§ What this task involves
Reading the data below, count the lines that carry the string "sizeof". Give nothing but the count.

Top of Source data

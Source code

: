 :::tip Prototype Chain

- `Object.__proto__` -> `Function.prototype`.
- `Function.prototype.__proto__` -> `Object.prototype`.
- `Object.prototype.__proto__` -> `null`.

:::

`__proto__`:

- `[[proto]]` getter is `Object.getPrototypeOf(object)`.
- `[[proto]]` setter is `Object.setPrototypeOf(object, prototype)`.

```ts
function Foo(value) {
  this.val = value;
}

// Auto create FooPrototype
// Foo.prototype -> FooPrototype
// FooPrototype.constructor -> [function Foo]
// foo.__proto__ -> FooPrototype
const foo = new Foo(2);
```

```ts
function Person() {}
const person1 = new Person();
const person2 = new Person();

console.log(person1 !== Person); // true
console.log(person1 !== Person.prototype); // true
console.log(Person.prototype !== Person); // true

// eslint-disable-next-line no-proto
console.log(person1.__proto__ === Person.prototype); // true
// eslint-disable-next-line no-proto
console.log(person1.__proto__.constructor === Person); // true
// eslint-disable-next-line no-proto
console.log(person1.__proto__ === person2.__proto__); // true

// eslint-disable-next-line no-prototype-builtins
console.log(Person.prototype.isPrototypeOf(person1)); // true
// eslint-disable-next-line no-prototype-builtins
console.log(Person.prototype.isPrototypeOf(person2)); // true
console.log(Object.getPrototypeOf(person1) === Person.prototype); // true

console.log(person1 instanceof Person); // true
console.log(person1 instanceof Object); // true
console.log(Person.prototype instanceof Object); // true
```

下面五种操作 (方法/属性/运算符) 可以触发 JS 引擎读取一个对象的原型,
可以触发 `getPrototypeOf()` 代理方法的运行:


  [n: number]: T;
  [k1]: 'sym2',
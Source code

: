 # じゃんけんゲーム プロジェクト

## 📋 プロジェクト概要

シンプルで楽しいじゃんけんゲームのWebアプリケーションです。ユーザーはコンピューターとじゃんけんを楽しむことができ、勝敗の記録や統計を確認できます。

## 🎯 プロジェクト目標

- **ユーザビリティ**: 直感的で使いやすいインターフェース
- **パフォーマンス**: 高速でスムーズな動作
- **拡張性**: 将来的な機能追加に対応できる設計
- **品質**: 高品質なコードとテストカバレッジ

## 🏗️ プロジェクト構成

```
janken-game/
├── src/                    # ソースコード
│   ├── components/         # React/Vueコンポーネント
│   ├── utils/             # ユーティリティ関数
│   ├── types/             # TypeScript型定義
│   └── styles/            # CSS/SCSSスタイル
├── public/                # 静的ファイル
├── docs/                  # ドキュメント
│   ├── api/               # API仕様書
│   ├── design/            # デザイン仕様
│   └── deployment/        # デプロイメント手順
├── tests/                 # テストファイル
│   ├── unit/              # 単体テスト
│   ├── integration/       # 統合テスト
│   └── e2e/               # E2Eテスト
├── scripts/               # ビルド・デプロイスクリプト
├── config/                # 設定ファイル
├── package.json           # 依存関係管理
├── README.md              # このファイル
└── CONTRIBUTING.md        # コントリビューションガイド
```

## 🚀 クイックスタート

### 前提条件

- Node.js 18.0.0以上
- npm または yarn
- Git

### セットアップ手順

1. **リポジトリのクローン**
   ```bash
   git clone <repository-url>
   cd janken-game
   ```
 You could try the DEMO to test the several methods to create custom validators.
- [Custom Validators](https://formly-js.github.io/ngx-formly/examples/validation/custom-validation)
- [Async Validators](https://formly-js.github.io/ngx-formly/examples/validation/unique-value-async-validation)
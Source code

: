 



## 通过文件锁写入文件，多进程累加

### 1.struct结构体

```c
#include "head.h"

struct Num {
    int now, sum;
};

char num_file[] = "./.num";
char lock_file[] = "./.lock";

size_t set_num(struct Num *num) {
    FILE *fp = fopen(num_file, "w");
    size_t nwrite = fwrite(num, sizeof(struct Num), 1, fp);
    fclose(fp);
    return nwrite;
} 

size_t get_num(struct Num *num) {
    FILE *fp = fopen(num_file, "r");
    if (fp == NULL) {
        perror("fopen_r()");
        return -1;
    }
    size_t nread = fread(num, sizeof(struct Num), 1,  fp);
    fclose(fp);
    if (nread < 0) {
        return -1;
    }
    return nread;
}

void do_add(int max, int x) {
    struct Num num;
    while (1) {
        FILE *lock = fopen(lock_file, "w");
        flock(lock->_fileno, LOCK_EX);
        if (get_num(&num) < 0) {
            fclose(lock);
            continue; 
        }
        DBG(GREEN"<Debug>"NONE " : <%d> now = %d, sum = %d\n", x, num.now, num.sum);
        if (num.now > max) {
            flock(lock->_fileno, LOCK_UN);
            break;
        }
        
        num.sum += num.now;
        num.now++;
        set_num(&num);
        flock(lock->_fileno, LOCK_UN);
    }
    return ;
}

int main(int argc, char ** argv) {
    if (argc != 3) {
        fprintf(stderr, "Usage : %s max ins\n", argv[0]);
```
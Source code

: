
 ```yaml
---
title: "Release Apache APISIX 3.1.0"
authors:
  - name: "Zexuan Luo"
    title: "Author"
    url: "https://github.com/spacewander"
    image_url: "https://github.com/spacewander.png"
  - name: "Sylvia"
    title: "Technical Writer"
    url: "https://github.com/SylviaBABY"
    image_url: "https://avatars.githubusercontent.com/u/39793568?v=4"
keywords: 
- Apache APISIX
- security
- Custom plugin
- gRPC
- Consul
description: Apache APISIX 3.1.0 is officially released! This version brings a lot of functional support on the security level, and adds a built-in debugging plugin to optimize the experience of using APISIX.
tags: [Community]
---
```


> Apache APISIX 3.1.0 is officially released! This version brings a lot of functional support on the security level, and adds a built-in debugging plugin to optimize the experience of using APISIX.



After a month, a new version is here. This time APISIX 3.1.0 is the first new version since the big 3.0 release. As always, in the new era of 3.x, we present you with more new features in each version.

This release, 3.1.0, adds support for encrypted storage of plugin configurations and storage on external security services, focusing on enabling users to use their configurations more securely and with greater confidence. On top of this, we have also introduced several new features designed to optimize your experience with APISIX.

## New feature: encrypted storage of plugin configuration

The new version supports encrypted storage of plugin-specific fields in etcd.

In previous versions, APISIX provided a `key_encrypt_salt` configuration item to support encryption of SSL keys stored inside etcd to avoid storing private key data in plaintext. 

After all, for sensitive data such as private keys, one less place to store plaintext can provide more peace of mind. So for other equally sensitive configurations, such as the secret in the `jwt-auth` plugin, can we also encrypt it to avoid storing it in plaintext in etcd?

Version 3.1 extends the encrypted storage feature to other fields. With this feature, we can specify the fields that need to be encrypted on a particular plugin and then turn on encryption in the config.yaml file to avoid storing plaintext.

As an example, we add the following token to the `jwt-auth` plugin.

Bottom of Source data

§ Problem solution
2